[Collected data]
_ _ _ _ _
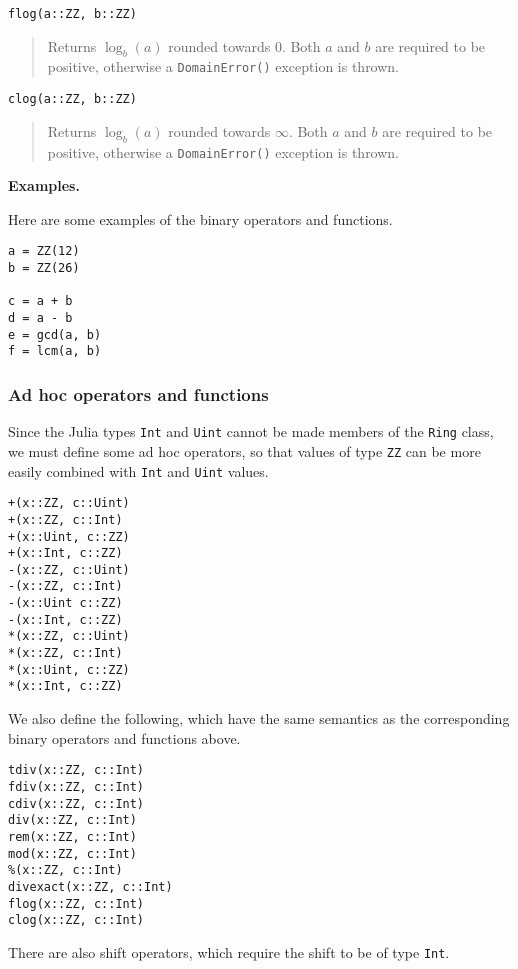 \documentclass[a4paper,10pt]{article}
\newcommand{\code}{\lstinline}
\newcommand{\desc}[1]{\vspace{-3mm}\begin{quote}#1\end{quote}}
\begin{document}
{{{\begin{lstlisting}
flog(a::ZZ, b::ZZ)
\end{lstlisting}

\desc{Returns $\log_b(a)$ rounded towards $0$. Both $a$ and $b$ are required
to be positive, otherwise a \code{DomainError()} exception is thrown.}

\begin{lstlisting}
clog(a::ZZ, b::ZZ)
\end{lstlisting}

\desc{Returns $\log_b(a)$ rounded towards $\infty$. Both $a$ and $b$ are required
to be positive, otherwise a \code{DomainError()} exception is thrown.}

\textbf{Examples.}

Here are some examples of the binary operators and functions.

\begin{lstlisting}
a = ZZ(12)
b = ZZ(26)

c = a + b
d = a - b
e = gcd(a, b)
f = lcm(a, b)
\end{lstlisting}

\subsubsection{Ad hoc operators and functions}

Since the Julia types \code{Int} and \code{Uint} cannot be made members of the
\code{Ring} class, we must define some ad hoc operators, so that values of type
\code{ZZ} can be more easily combined with \code{Int} and \code{Uint} values.

\begin{lstlisting}
+(x::ZZ, c::Uint)
+(x::ZZ, c::Int)
+(x::Uint, c::ZZ)
+(x::Int, c::ZZ)
-(x::ZZ, c::Uint)
-(x::ZZ, c::Int)
-(x::Uint c::ZZ)
-(x::Int, c::ZZ)
*(x::ZZ, c::Uint)
*(x::ZZ, c::Int)
*(x::Uint, c::ZZ)
*(x::Int, c::ZZ)
\end{lstlisting}

We also define the following, which have the same semantics as the corresponding
binary operators and functions above.

\begin{lstlisting}
tdiv(x::ZZ, c::Int)
fdiv(x::ZZ, c::Int)
cdiv(x::ZZ, c::Int)
div(x::ZZ, c::Int)
rem(x::ZZ, c::Int)
mod(x::ZZ, c::Int)
%(x::ZZ, c::Int)
divexact(x::ZZ, c::Int)
flog(x::ZZ, c::Int)
clog(x::ZZ, c::Int)
\end{lstlisting}

There are also shift operators, which require the shift to be of type \code{Int}.

}}}
\end{document}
_ _ _ _ _
## About this exercise:
From the records, copy every line that has the string "rounded" in it.

## Reply to the task:
\desc{Returns $\log_b(a)$ rounded towards $0$. Both $a$ and $b$ are required
\desc{Returns $\log_b(a)$ rounded towards $\infty$. Both $a$ and $b$ are required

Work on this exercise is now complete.